Huh - I think we all know what that means, so I don't enquire any further. I don't want to be burdened with anyone's guilt apart from my own. It's very bad for the psyche, let alone the blood pressure.

"I assume you wouldn't say you were happily married?" I say to Johnny, when I email him later in the day.

"Yes, I would," he says, which comes as a bit of a shock.

"So what are you doing having a virtual affair with me, then?" I ask.

"That's the bit that makes my marriage happy," he says. "Obviously. I do wish you'd keep up sometimes."

I'm not at all sure I follow his logic, but I'm reluctant to appear too stupid, so I let it go. And, anyway, I've got more important things to do - like asking the Coroner to hurry up and establish the cause of death of a woman of forty-five, who only went into hospital for a routine operation.

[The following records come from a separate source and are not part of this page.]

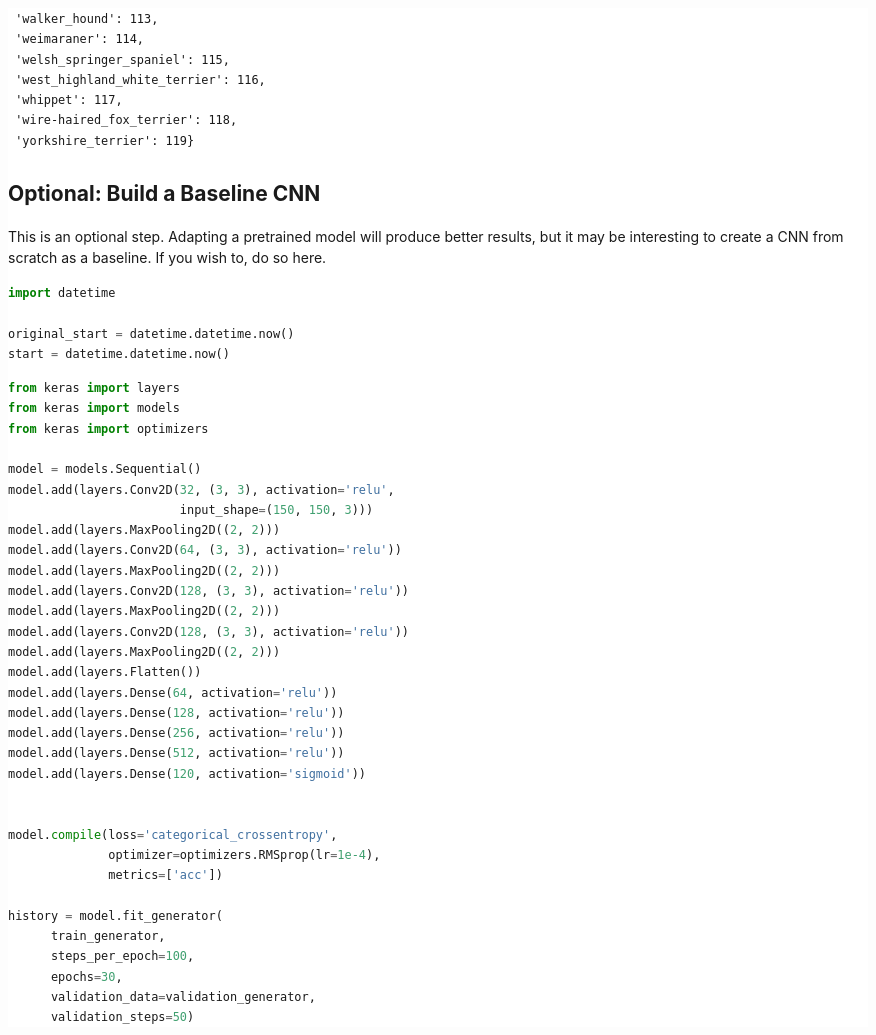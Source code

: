      'walker_hound': 113,
     'weimaraner': 114,
     'welsh_springer_spaniel': 115,
     'west_highland_white_terrier': 116,
     'whippet': 117,
     'wire-haired_fox_terrier': 118,
     'yorkshire_terrier': 119}



## Optional: Build a Baseline CNN

This is an optional step. Adapting a pretrained model will produce better results, but it may be interesting to create a CNN from scratch as a baseline. If you wish to, do so here.


```python
import datetime

original_start = datetime.datetime.now()
start = datetime.datetime.now()
```


```python
from keras import layers
from keras import models
from keras import optimizers

model = models.Sequential()
model.add(layers.Conv2D(32, (3, 3), activation='relu',
                        input_shape=(150, 150, 3)))
model.add(layers.MaxPooling2D((2, 2)))
model.add(layers.Conv2D(64, (3, 3), activation='relu'))
model.add(layers.MaxPooling2D((2, 2)))
model.add(layers.Conv2D(128, (3, 3), activation='relu'))
model.add(layers.MaxPooling2D((2, 2)))
model.add(layers.Conv2D(128, (3, 3), activation='relu'))
model.add(layers.MaxPooling2D((2, 2)))
model.add(layers.Flatten())
model.add(layers.Dense(64, activation='relu'))
model.add(layers.Dense(128, activation='relu'))
model.add(layers.Dense(256, activation='relu'))
model.add(layers.Dense(512, activation='relu'))
model.add(layers.Dense(120, activation='sigmoid'))


model.compile(loss='categorical_crossentropy',
              optimizer=optimizers.RMSprop(lr=1e-4),
              metrics=['acc'])

history = model.fit_generator(
      train_generator,
      steps_per_epoch=100,
      epochs=30,
      validation_data=validation_generator,
      validation_steps=50)
```
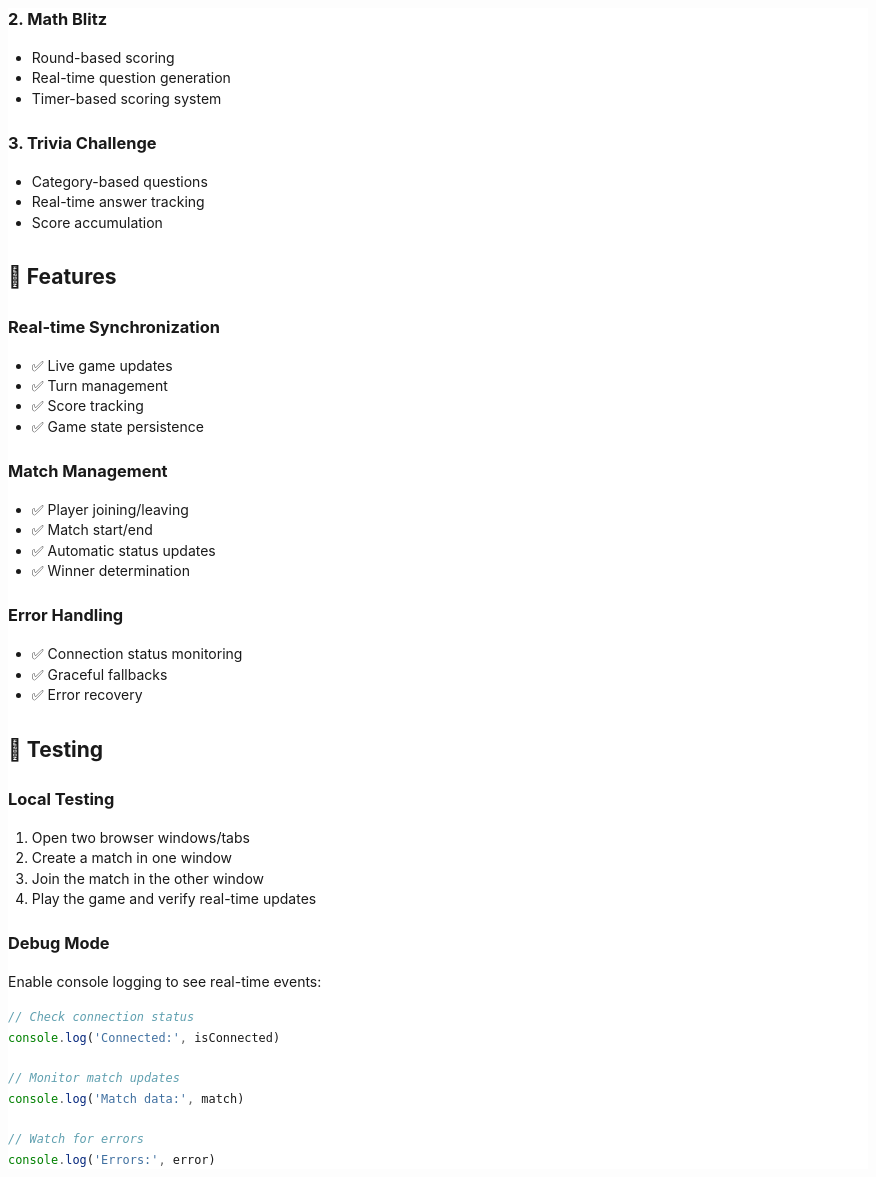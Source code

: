 ### 2. Math Blitz
- Round-based scoring
- Real-time question generation
- Timer-based scoring system

### 3. Trivia Challenge
- Category-based questions
- Real-time answer tracking
- Score accumulation

## 🚀 Features

### Real-time Synchronization
- ✅ Live game updates
- ✅ Turn management
- ✅ Score tracking
- ✅ Game state persistence

### Match Management
- ✅ Player joining/leaving
- ✅ Match start/end
- ✅ Automatic status updates
- ✅ Winner determination

### Error Handling
- ✅ Connection status monitoring
- ✅ Graceful fallbacks
- ✅ Error recovery

## 🧪 Testing

### Local Testing
1. Open two browser windows/tabs
2. Create a match in one window
3. Join the match in the other window
4. Play the game and verify real-time updates

### Debug Mode
Enable console logging to see real-time events:
```typescript
// Check connection status
console.log('Connected:', isConnected)

// Monitor match updates
console.log('Match data:', match)

// Watch for errors
console.log('Errors:', error)
```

She had three children, and her husband tells me that he's convinced that she died from dehydration, but that the Coroner's apparently still waiting for the hospital to provide some missing notes. It's already taken months, and the poor man can't even bury his beloved wife. He starts to cry while he's on the phone and, although I rack my brains, I can't think of anything to say to make him stop.

That sort of case really puts things into perspective, though - or, at least, it does until I get home, and make the mistake of asking Max whether he thinks we are happily married. I'm hoping he'll say something to suggest he'd be bereft without me, but he doesn't.

"I'm not clear what you mean, Mol," he says. "Sometimes I'm happy, and sometimes I'm not. Isn't that how it is for everyone?"

"Don't ask me," I say. "I have trouble keeping up - apparently. Though what is the thing that makes you happy when you are? Or should I say which person?"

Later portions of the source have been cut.